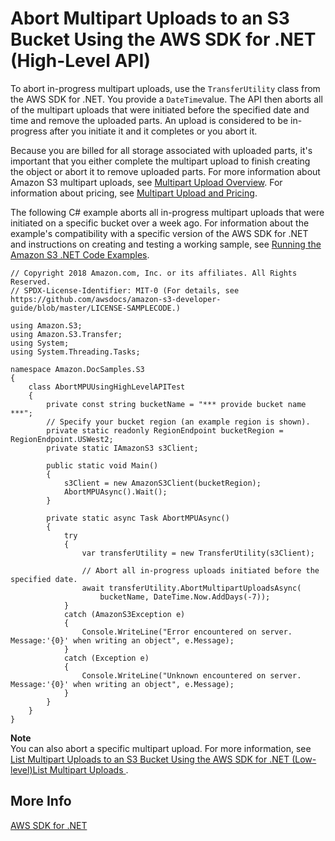 # Abort Multipart Uploads to an S3 Bucket Using the AWS SDK for \.NET \(High\-Level API\)<a name="HLAbortDotNet"></a>

To abort in\-progress  multipart uploads, use the `TransferUtility` class from the AWS SDK for \.NET\. You provide a `DateTime`value\. The API then aborts all of the multipart uploads that were initiated before the specified date and time and remove the uploaded parts\. An upload is considered to be in\-progress after you initiate it and it completes or you abort it\. 

Because you are billed for all storage associated with uploaded parts, it's important that you either complete the multipart upload to finish creating the object or abort it to remove uploaded parts\. For more information about Amazon S3 multipart uploads, see [Multipart Upload Overview](mpuoverview.md)\. For information about pricing, see [Multipart Upload and Pricing](mpuoverview.md#mpuploadpricing)\.

The following C\# example aborts all in\-progress multipart uploads that were initiated on a specific bucket over a week ago\. For information about the example's compatibility with a specific version of the AWS SDK for \.NET and instructions on creating and testing a working sample, see [Running the Amazon S3 \.NET Code Examples](UsingTheMPDotNetAPI.md#TestingDotNetApiSamples)\.

```
// Copyright 2018 Amazon.com, Inc. or its affiliates. All Rights Reserved.
// SPDX-License-Identifier: MIT-0 (For details, see https://github.com/awsdocs/amazon-s3-developer-guide/blob/master/LICENSE-SAMPLECODE.)

﻿using Amazon.S3;
using Amazon.S3.Transfer;
using System;
using System.Threading.Tasks;

namespace Amazon.DocSamples.S3
{
    class AbortMPUUsingHighLevelAPITest
    {
        private const string bucketName = "*** provide bucket name ***";
        // Specify your bucket region (an example region is shown).
        private static readonly RegionEndpoint bucketRegion = RegionEndpoint.USWest2;
        private static IAmazonS3 s3Client;

        public static void Main()
        {
            s3Client = new AmazonS3Client(bucketRegion);
            AbortMPUAsync().Wait();
        }

        private static async Task AbortMPUAsync()
        {
            try
            {
                var transferUtility = new TransferUtility(s3Client);

                // Abort all in-progress uploads initiated before the specified date.
                await transferUtility.AbortMultipartUploadsAsync(
                    bucketName, DateTime.Now.AddDays(-7));
            }
            catch (AmazonS3Exception e)
            {
                Console.WriteLine("Error encountered on server. Message:'{0}' when writing an object", e.Message);
            }
            catch (Exception e)
            {
                Console.WriteLine("Unknown encountered on server. Message:'{0}' when writing an object", e.Message);
            }
        } 
    }
}
```

**Note**  
You can also abort a specific multipart upload\. For more information, see [List Multipart Uploads to an S3 Bucket Using the AWS SDK for \.NET \(Low\-level\)List Multipart Uploads ](LLlistMPuploadsDotNet.md)\. 

## More Info<a name="HLAbortDotNet-more-info"></a>

[AWS SDK for \.NET](https://aws.amazon.com/sdk-for-net/)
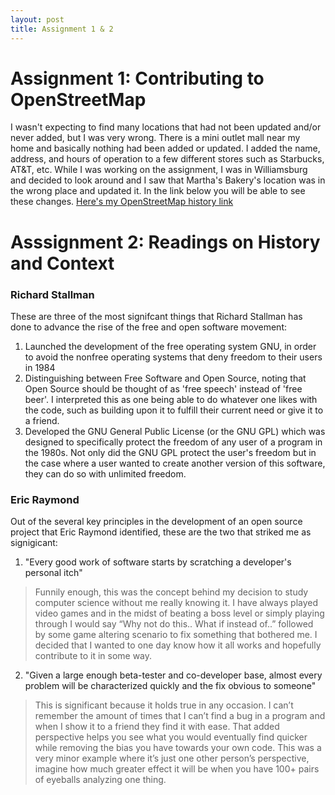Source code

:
 ```yaml
---
layout: post
title: Assignment 1 & 2
---
```


# Assignment 1: Contributing to OpenStreetMap
I wasn't expecting to find many locations that had not been updated and/or never added, but I was very wrong. There is a mini outlet mall near my home and basically nothing had been added or updated. I added the name, address, and hours of operation to a few different stores such as Starbucks, AT&T, etc. While I was working on the assignment, I was in Williamsburg and decided to look around and I saw that Martha's Bakery's location was in the wrong place and updated it. In the link below you will be able to see these changes.  [Here's my OpenStreetMap history link](https://www.openstreetmap.org/user/johncgenere/history)


# Asssignment 2: Readings on History and Context

### Richard Stallman

These are three of the most signifcant things that Richard Stallman has done to advance the rise of the free and open software movement:

1. Launched the development of the free operating system GNU, in order to avoid the nonfree operating systems that deny freedom to their users in 1984
2. Distinguishing between Free Software and Open Source, noting that Open Source should be thought of as 'free speech' instead of 'free beer'. I interpreted this as one being able to do whatever one likes with the code, such as building upon it to fulfill their current need or give it to a friend. 
3. Developed the GNU General Public License (or the GNU GPL) which was designed to specifically protect the freedom of any user of a program in the 1980s. Not only did the GNU GPL protect the user's freedom but in the case where a user wanted to create another version of this software, they can do so with unlimited freedom. 

### Eric Raymond

Out of the several key principles in the development of an open source project that Eric Raymond identified, these are the two that striked me as signigicant:

1. "Every good work of software starts by scratching a developer's personal itch"
> Funnily enough, this was the concept behind my decision to study computer science without me really knowing it. I have always played video games and in the midst of beating a boss level or simply playing through I would say “Why not do this.. What if instead of..” followed by some game altering scenario to fix something that bothered me. I decided that I wanted to one day know how it all works and hopefully contribute to it in some way. 
  
2. "Given a large enough beta-tester and co-developer base, almost every problem will be characterized quickly and the fix obvious to someone"
> This is significant because it holds true in any occasion. I can’t remember the amount of times that I can’t find a bug in a program and when I show it to a friend they find it with ease. That added perspective helps you see what you would eventually find quicker while removing the bias you have towards your own code. This was a very minor example where it’s just one other person’s perspective, imagine how much greater effect it will be when you have 100+ pairs of eyeballs analyzing one thing. 
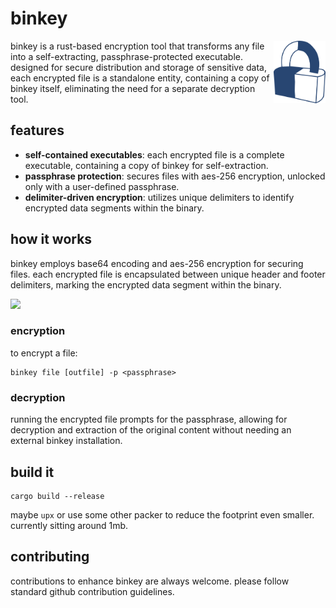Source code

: # binkey
<img src="assets/icon.svg" height="100" align="right" />
binkey is a rust-based encryption tool that transforms any file into a self-extracting, passphrase-protected executable. designed for secure distribution and storage of sensitive data, each encrypted file is a standalone entity, containing a copy of binkey itself, eliminating the need for a separate decryption tool.

## features
- **self-contained executables**: each encrypted file is a complete executable, containing a copy of binkey for self-extraction.
- **passphrase protection**: secures files with aes-256 encryption, unlocked only with a user-defined passphrase.
- **delimiter-driven encryption**: utilizes unique delimiters to identify encrypted data segments within the binary.

## how it works
binkey employs base64 encoding and aes-256 encryption for securing files. each encrypted file is encapsulated between unique header and footer delimiters, marking the encrypted data segment within the binary.

<p><img src="https://owij9.s3.amazonaws.com/zAKDMrkgN.png" height="450"/></p>

### encryption
to encrypt a file:
```
binkey file [outfile] -p <passphrase>
```

### decryption
running the encrypted file prompts for the passphrase, allowing for decryption and extraction of the original content without needing an external binkey installation.

## build it
```
cargo build --release
```

maybe `upx` or use some other packer to reduce the footprint even smaller. currently sitting around 1mb.

## contributing
contributions to enhance binkey are always welcome. please follow standard github contribution guidelines.

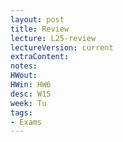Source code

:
 ```yaml
---
layout: post
title: Review
lecture: L25-review
lectureVersion: current
extraContent:
notes: 
HWout: 
HWin: HW6 
desc: W15
week: Tu
tags:
- Exams
---
```

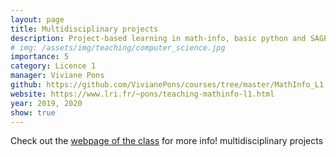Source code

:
 ```yaml
---
layout: page
title: Multidisciplinary projects
description: Project-based learning in math-info, basic python and SAGE
# img: /assets/img/teaching/computer_science.jpg
importance: 5
category: Licence 1
manager: Viviane Pons
github: https://github.com/VivianePons/courses/tree/master/MathInfo_L1
website: https://www.lri.fr/~pons/teaching-mathinfo-l1.html
year: 2019, 2020
show: true
---
```


Check out the [webpage of the class](https://www.lri.fr/~pons/teaching-mathinfo-l1.html) for more info!
multidisciplinary projects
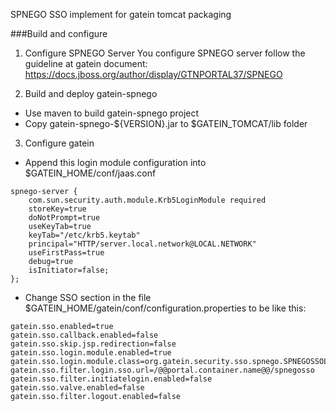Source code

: SPNEGO SSO implement for gatein tomcat packaging

###Build and configure

1. Configure SPNEGO Server
  You configure SPNEGO server follow the guideline at gatein document: https://docs.jboss.org/author/display/GTNPORTAL37/SPNEGO

2. Build and deploy gatein-spnego
  - Use maven to build gatein-spnego project
  - Copy gatein-spnego-${VERSION}.jar to $GATEIN_TOMCAT/lib folder

3. Configure gatein
  - Append this login module configuration into $GATEIN_HOME/conf/jaas.conf
```
spnego-server {
	com.sun.security.auth.module.Krb5LoginModule required
	storeKey=true
	doNotPrompt=true
	useKeyTab=true
	keyTab="/etc/krb5.keytab"
	principal="HTTP/server.local.network@LOCAL.NETWORK"
	useFirstPass=true
	debug=true
	isInitiator=false;
};
```

  - Change SSO section in the file $GATEIN_HOME/gatein/conf/configuration.properties to be like this:
```
gatein.sso.enabled=true
gatein.sso.callback.enabled=false
gatein.sso.skip.jsp.redirection=false
gatein.sso.login.module.enabled=true
gatein.sso.login.module.class=org.gatein.security.sso.spnego.SPNEGOSSOLoginModule
gatein.sso.filter.login.sso.url=/@@portal.container.name@@/spnegosso
gatein.sso.filter.initiatelogin.enabled=false
gatein.sso.valve.enabled=false
gatein.sso.filter.logout.enabled=false
```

=======

### Task prompt
Write out every line in the data that holds the string "Message".

### Task solution
                Console.WriteLine("Error encountered on server. Message:'{0}' when writing an object", e.Message);
                Console.WriteLine("Unknown encountered on server. Message:'{0}' when writing an object", e.Message);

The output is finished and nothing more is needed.